Clueless on Cairo

My three-week victory, your seven-year mess

It is difficult trying to figure out what the left’s position is on democracy and the Middle East. Here’s a brief effort.

Once upon a time, a number of prominent liberals — among them Thomas Friedman, Fareed Zakaria, John Kerry, Hillary Clinton, Harry Reid — thought it was a good idea to remove Saddam Hussein and supplant his Baathist rule with democracy. I say that with confidence since one can watch the speeches of the senators in question on YouTube debating the 23-writ authorizations to use force in October 2002, in addition to reading the New York Times and Newsweek editorials between 2002-3 of prominent liberal columnists. The New Republic stable of authors was particularly in favor of the Bush-Cheney “just war” to invade Iraq. Jonathan Chait (who would go on to author an infamous essay about why "I hate George Bush”) and Peter Beinhart were especially hard on the fellow left for not joining the Bush effort.

By early 2004, almost all that liberal support had entirely dissipated, predicated on two developments. First, a presidential election was just months away and Bush’s war was no longer “mission accomplished” but turning into a campaign liability. Second, a resistance had formed under hard-core Islamists that was beginning to take a heavy toll on American forces. No WMD had been found, and it was now easy to suggest that one could withdraw support for building democracy in Iraq because two of the 23 writs for going to war were no longer operative, the effort was probably lost, and George W. Bush might well deservedly not be reelected.

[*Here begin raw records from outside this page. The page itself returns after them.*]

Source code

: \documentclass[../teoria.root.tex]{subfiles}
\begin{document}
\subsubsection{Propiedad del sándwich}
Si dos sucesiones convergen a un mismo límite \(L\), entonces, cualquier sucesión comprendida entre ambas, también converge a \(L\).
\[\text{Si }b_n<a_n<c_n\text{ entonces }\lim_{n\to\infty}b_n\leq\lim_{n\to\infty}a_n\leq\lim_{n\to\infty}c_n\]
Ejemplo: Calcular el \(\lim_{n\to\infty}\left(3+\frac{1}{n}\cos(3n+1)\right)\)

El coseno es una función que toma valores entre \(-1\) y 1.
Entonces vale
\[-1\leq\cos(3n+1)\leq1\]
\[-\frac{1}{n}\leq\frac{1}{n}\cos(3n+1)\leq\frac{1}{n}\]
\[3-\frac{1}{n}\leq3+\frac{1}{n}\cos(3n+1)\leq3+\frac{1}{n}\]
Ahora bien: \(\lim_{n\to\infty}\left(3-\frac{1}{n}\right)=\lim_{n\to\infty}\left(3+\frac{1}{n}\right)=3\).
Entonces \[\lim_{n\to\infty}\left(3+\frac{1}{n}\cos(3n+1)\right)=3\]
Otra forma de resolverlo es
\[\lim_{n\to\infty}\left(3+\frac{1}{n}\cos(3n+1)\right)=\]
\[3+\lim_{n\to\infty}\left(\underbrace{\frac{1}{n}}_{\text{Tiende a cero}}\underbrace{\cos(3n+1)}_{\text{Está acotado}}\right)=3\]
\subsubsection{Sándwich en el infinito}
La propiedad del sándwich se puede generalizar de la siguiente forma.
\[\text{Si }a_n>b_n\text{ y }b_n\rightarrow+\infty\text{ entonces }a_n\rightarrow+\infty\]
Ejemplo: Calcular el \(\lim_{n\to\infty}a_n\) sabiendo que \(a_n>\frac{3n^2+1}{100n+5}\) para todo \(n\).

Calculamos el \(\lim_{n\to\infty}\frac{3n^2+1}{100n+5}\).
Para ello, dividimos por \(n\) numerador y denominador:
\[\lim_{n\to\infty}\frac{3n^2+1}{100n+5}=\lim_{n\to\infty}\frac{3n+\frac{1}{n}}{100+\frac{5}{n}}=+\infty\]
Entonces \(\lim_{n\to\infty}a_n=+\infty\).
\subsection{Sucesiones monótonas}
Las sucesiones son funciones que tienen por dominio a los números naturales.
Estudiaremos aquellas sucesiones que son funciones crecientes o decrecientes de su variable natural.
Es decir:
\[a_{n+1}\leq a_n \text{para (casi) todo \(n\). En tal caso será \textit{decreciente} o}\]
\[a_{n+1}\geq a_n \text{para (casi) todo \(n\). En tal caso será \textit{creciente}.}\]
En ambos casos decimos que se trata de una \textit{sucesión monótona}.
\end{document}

No matter. Bush pressed on. His polls sunk yet he was barely reelected. His ongoing “democracy” agenda got little support from those who once had enthusiastically praised the Iraqi adventure and had proclaimed their belief in universal human rights. Few came to Sec. of State Rice’s support when in 2005 she chastised Hosni Mubarak’s regime to grant fundamental rights. Fewer saw any connection between Saddam's fate and America's pro-democratic stance and the Cedar Revolution in Lebanon, the fright of Mr. Gaddafi who gave up his WMD arsenal, or the sudden willingness of Pakistan to harness Dr. Khan.

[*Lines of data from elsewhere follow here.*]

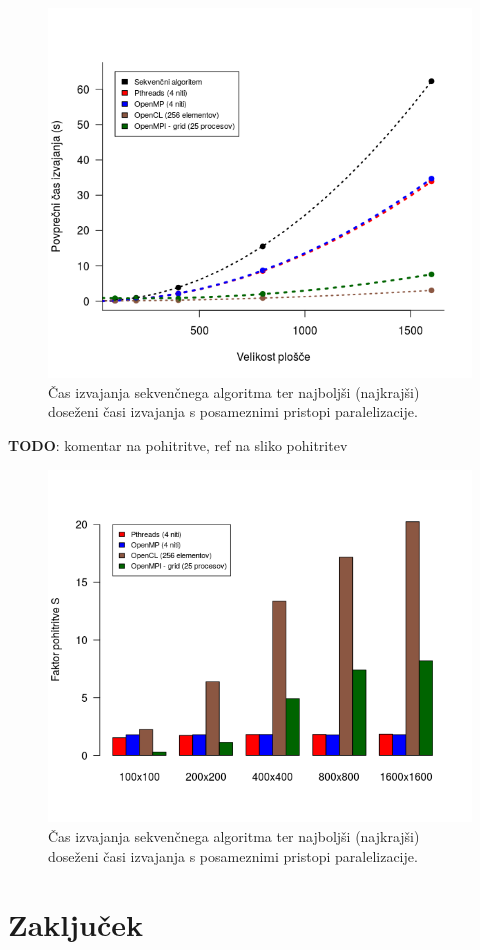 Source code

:\documentclass[a4paper,titlepage,11pt]{article}
\begin{document}
\begin{figure}[H]
\begin{center}
\includegraphics[scale=0.7]{graf-rezultati-6-pregled.png}
\caption{Čas izvajanja sekvenčnega algoritma ter najboljši (najkrajši) doseženi časi izvajanja s posameznimi pristopi paralelizacije.}
\label{graf-rezultati-pregled-6}
\end{center}
\vspace{-25pt}
\end{figure}

\textbf{TODO}: komentar na pohitritve, ref na sliko pohitritev

\begin{figure}[H]
\begin{center}
\includegraphics[scale=0.7]{graf-rezultati-6_1-pregled.png}
\caption{Čas izvajanja sekvenčnega algoritma ter najboljši (najkrajši) doseženi časi izvajanja s posameznimi pristopi paralelizacije.}
\label{graf-rezultati-pohitritve-pregled-6}
\end{center}
\vspace{-25pt}
\end{figure}

\section{Zaključek}
\end{document}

Instead, “spreading democracy” was seen by the left as a wounded George Bush’s quirky tic. His talk about "universal" freedom was ridiculed more as a manifestation of a sort of evangelical Christianity than genuine political idealism. Bush’s zeal for democracy, then, was orphaned: the right was now realist again ("they are either incapable of democracy or not worth the effort to implant it") and the left multicultural (“who are we of all people to say what sort of government others should employ?").

Then and now

Note especially that Barack Obama, both as senator and presidential candidate, derided the war, declared the surge as failed, and wanted all troops out of Iraq by March 2008, regardless of the effect on the struggling Maliki government. That Bush also confronted Putin over the putdown of Georgia, allowed a plebiscite in Gaza, and warned of the anti-democratic tendencies of a Chavez or Ahmadinejad was drowned out by Iraq. Remember that these were the days of Cindy Sheehan, Michael Moore calling for a right-wing fundamentalist insurgent victory in Iraq, and novels and films envisioning the assassination of George Bush.

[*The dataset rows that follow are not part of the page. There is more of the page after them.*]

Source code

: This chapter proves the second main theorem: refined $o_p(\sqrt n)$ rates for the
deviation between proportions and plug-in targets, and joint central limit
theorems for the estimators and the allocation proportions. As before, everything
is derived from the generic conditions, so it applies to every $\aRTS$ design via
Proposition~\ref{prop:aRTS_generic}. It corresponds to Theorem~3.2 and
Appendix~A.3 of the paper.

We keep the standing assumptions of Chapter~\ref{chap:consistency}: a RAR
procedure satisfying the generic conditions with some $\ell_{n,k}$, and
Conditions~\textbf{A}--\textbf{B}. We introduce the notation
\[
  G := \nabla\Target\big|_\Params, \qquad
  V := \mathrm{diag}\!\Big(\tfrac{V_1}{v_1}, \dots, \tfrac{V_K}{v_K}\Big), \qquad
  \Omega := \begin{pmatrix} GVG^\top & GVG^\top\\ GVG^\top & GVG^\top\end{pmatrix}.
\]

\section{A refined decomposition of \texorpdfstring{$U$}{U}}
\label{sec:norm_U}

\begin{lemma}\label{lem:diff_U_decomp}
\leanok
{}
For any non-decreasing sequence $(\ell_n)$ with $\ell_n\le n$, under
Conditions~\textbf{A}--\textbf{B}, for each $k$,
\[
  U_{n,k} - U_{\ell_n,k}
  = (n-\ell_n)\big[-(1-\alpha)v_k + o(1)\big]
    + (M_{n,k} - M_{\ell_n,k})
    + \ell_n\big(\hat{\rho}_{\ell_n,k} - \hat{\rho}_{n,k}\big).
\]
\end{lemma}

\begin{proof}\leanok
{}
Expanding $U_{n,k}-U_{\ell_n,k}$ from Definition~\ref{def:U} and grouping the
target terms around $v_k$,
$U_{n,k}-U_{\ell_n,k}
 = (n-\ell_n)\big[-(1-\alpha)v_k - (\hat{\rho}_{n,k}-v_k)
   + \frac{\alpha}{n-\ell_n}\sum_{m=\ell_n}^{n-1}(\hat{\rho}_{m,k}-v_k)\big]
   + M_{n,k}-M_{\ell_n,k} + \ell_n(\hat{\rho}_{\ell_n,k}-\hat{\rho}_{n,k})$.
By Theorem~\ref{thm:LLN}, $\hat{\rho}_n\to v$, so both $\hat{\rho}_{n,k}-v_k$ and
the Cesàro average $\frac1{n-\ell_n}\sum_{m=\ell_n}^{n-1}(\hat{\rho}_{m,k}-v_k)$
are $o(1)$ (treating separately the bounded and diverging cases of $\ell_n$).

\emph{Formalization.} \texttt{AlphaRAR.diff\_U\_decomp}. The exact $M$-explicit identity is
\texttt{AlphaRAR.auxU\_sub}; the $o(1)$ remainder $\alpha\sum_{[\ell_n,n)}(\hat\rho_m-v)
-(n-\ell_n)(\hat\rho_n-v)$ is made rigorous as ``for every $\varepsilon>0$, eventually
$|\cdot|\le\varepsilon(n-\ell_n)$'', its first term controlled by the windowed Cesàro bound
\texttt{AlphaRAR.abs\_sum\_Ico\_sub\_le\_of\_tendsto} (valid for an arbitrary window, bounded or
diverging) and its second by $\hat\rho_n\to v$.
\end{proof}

Fast forward to the presidency of Barack Obama. I think it is fair to suggest that all talk about promoting democracy was dropped entirely, and for three reasons: anything Bush had promoted was de facto tainted (“reset”); Obama’s multiculturalism accepted that all indigenous governments were more authentic than an imported Western democracy (cf. his silence over the brutal putdown of the Iranian dissidents); Obama was busy courting China and Russia, two authoritarian and powerful governments that could complicate any pro-democracy pressure on lesser states.